* **Supplied material**
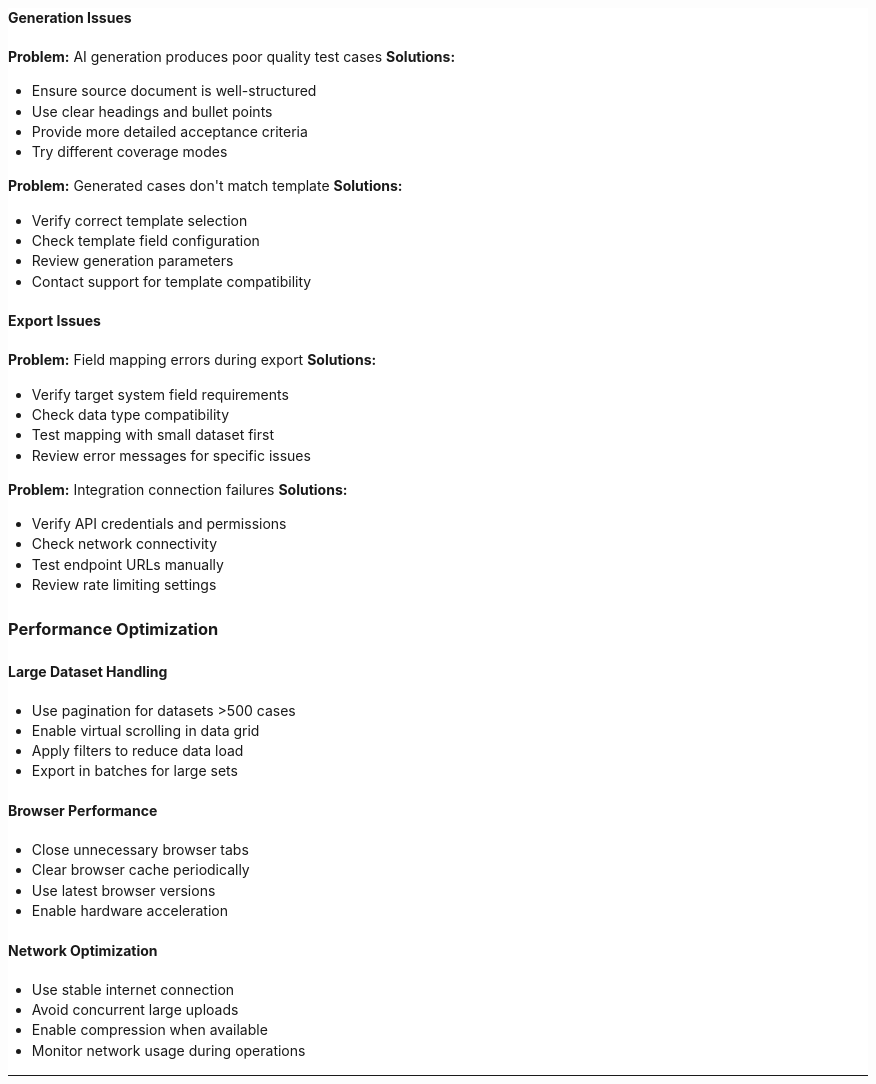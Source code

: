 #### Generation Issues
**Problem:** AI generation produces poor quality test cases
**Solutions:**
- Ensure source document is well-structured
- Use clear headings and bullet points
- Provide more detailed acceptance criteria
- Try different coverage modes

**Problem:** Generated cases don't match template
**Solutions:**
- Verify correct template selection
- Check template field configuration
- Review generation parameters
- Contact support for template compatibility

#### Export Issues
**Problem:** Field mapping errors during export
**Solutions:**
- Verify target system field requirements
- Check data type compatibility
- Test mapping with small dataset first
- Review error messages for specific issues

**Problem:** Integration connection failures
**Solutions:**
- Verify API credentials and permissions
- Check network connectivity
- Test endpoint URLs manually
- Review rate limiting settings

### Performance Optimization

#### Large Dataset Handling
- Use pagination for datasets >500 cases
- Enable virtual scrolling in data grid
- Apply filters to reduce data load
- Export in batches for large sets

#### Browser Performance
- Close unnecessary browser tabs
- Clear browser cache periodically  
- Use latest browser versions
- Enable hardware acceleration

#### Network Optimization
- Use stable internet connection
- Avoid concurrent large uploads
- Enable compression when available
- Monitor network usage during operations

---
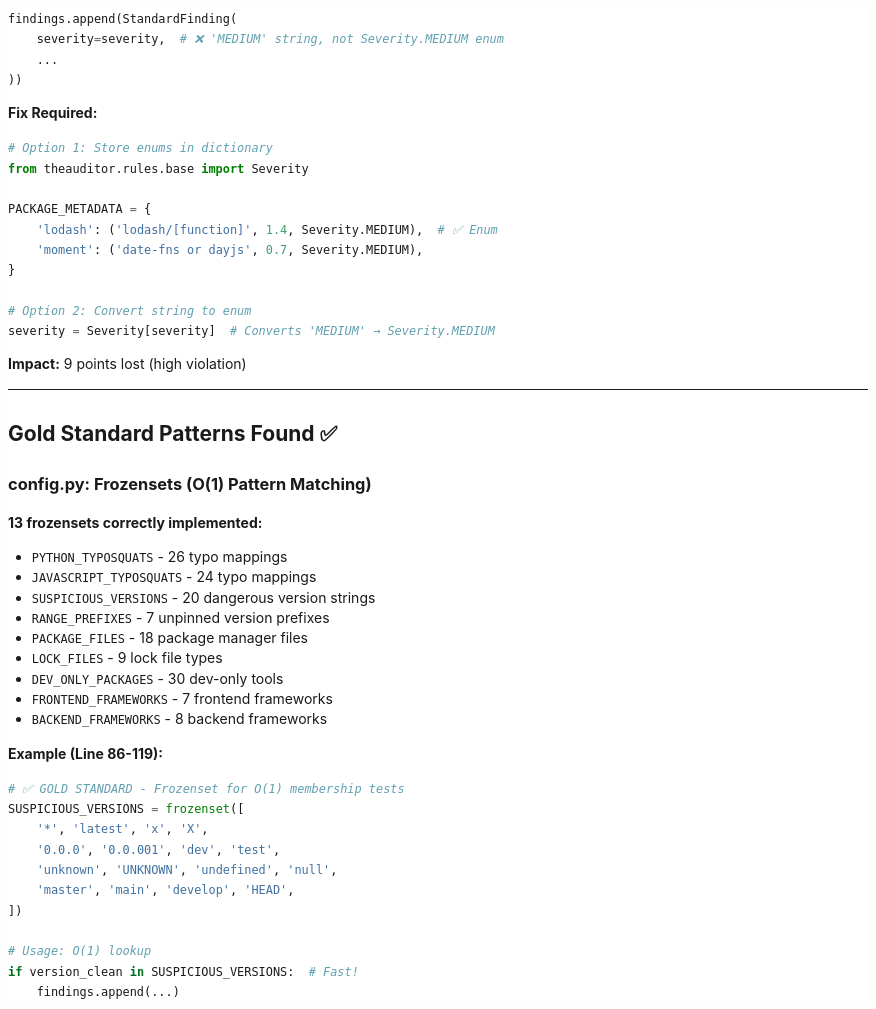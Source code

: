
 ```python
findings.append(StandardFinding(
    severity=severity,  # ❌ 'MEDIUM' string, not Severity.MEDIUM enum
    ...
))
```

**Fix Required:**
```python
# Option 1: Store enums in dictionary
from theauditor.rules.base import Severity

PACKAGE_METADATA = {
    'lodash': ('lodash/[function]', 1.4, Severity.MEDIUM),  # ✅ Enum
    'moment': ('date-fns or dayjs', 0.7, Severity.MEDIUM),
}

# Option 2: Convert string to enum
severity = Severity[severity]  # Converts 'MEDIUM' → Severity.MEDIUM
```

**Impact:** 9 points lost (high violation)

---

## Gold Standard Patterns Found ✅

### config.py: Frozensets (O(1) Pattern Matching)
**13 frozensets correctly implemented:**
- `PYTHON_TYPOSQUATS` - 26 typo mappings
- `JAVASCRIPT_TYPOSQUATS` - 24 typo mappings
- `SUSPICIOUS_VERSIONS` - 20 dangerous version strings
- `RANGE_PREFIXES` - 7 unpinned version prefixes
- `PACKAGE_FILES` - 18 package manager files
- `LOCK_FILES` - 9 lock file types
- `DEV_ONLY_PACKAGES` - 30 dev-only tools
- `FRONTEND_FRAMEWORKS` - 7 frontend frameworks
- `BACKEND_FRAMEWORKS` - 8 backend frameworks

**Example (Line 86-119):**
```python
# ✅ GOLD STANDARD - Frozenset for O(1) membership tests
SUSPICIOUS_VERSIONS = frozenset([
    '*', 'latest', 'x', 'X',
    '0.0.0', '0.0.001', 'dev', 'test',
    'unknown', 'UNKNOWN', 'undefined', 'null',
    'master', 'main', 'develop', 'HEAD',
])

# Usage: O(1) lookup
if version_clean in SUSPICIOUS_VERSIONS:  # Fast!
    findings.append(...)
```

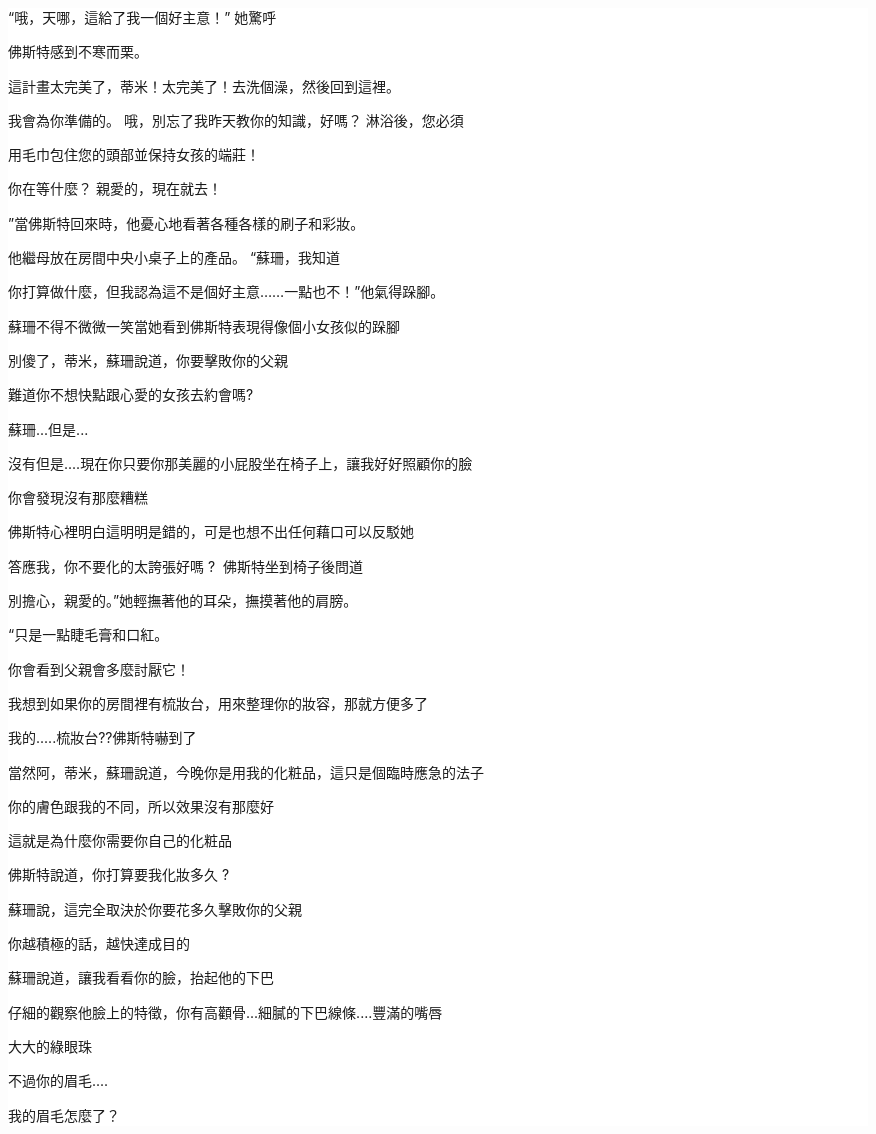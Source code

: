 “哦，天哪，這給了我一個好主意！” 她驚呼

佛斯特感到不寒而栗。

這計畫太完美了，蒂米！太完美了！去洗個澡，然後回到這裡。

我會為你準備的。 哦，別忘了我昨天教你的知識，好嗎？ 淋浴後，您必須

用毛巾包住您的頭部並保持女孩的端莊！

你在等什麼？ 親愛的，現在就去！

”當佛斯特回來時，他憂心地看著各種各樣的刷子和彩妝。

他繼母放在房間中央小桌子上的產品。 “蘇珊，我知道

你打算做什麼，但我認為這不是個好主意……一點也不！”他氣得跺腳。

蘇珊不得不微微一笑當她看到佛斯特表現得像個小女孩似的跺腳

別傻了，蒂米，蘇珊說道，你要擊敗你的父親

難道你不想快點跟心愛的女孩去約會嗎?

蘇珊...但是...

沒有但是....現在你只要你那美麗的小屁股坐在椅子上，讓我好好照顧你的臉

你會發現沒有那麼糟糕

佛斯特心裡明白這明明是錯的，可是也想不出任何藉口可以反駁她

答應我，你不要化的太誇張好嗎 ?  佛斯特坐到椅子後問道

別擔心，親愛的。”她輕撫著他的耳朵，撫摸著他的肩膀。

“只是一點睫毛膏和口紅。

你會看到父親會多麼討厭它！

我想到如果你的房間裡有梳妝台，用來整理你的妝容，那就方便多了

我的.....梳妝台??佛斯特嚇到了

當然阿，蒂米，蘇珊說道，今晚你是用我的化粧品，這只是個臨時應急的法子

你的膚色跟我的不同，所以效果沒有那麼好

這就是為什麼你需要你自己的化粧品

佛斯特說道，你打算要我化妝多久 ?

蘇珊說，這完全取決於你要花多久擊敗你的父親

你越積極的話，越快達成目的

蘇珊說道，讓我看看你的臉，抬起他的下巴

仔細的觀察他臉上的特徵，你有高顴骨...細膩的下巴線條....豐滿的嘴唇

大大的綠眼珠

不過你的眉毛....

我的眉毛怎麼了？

...

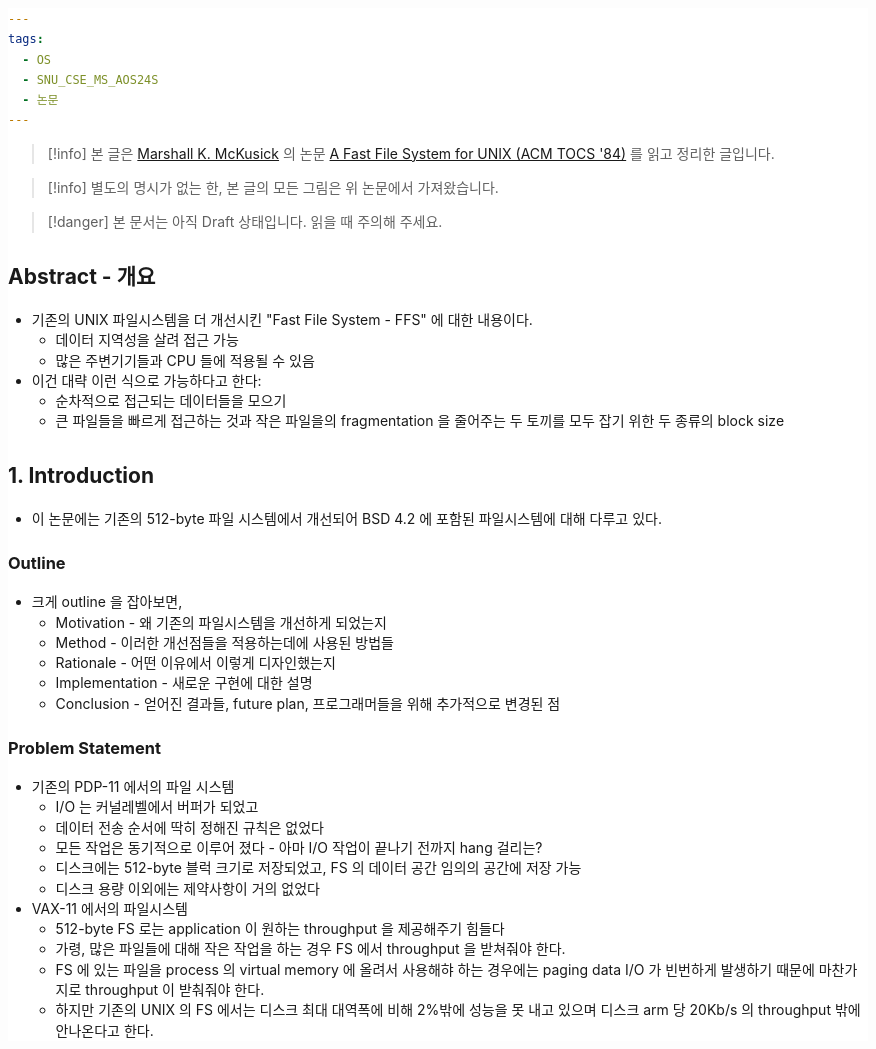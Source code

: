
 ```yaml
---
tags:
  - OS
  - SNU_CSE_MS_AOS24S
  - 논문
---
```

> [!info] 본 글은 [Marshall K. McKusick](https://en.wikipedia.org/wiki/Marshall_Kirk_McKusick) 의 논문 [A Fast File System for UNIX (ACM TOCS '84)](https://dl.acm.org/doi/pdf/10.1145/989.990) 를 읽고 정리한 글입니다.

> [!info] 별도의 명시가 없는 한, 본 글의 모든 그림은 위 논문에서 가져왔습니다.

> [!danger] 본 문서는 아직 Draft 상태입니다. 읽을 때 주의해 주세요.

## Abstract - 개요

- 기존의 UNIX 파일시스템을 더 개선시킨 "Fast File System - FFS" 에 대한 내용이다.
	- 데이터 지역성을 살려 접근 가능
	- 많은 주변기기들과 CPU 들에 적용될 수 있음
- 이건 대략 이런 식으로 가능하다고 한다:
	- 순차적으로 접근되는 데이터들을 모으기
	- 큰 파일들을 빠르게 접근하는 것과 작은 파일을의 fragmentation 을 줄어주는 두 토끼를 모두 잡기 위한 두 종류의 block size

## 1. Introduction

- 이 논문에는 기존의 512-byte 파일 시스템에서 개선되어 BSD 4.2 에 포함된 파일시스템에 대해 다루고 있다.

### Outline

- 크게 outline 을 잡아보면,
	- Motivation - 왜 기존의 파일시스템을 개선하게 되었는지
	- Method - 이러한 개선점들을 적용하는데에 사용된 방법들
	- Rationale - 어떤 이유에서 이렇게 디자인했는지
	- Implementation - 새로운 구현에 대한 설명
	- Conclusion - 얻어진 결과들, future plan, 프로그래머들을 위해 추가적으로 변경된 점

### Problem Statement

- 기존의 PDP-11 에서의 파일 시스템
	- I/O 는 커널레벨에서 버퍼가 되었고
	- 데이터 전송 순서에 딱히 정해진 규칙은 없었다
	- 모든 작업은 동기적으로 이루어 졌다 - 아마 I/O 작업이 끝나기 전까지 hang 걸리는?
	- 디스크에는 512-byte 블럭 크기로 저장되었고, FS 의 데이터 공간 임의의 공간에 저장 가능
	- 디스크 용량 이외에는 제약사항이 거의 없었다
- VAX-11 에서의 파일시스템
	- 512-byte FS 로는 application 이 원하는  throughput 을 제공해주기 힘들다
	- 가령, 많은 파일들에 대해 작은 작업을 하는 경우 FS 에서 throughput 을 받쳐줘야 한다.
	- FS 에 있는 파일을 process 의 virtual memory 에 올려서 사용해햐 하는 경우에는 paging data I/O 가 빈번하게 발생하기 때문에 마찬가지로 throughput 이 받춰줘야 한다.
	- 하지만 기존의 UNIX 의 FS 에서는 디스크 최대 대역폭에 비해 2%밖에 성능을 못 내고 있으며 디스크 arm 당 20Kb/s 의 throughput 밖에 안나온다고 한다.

* **Task directions**
Only lines that hold the string "info" belong in the answer, so copy every one of them from the records.

* **Exercise solution**
> [!info] 본 글은 [Marshall K. McKusick](https://en.wikipedia.org/wiki/Marshall_Kirk_McKusick) 의 논문 [A Fast File System for UNIX (ACM TOCS '84)](https://dl.acm.org/doi/pdf/10.1145/989.990) 를 읽고 정리한 글입니다.
> [!info] 별도의 명시가 없는 한, 본 글의 모든 그림은 위 논문에서 가져왔습니다.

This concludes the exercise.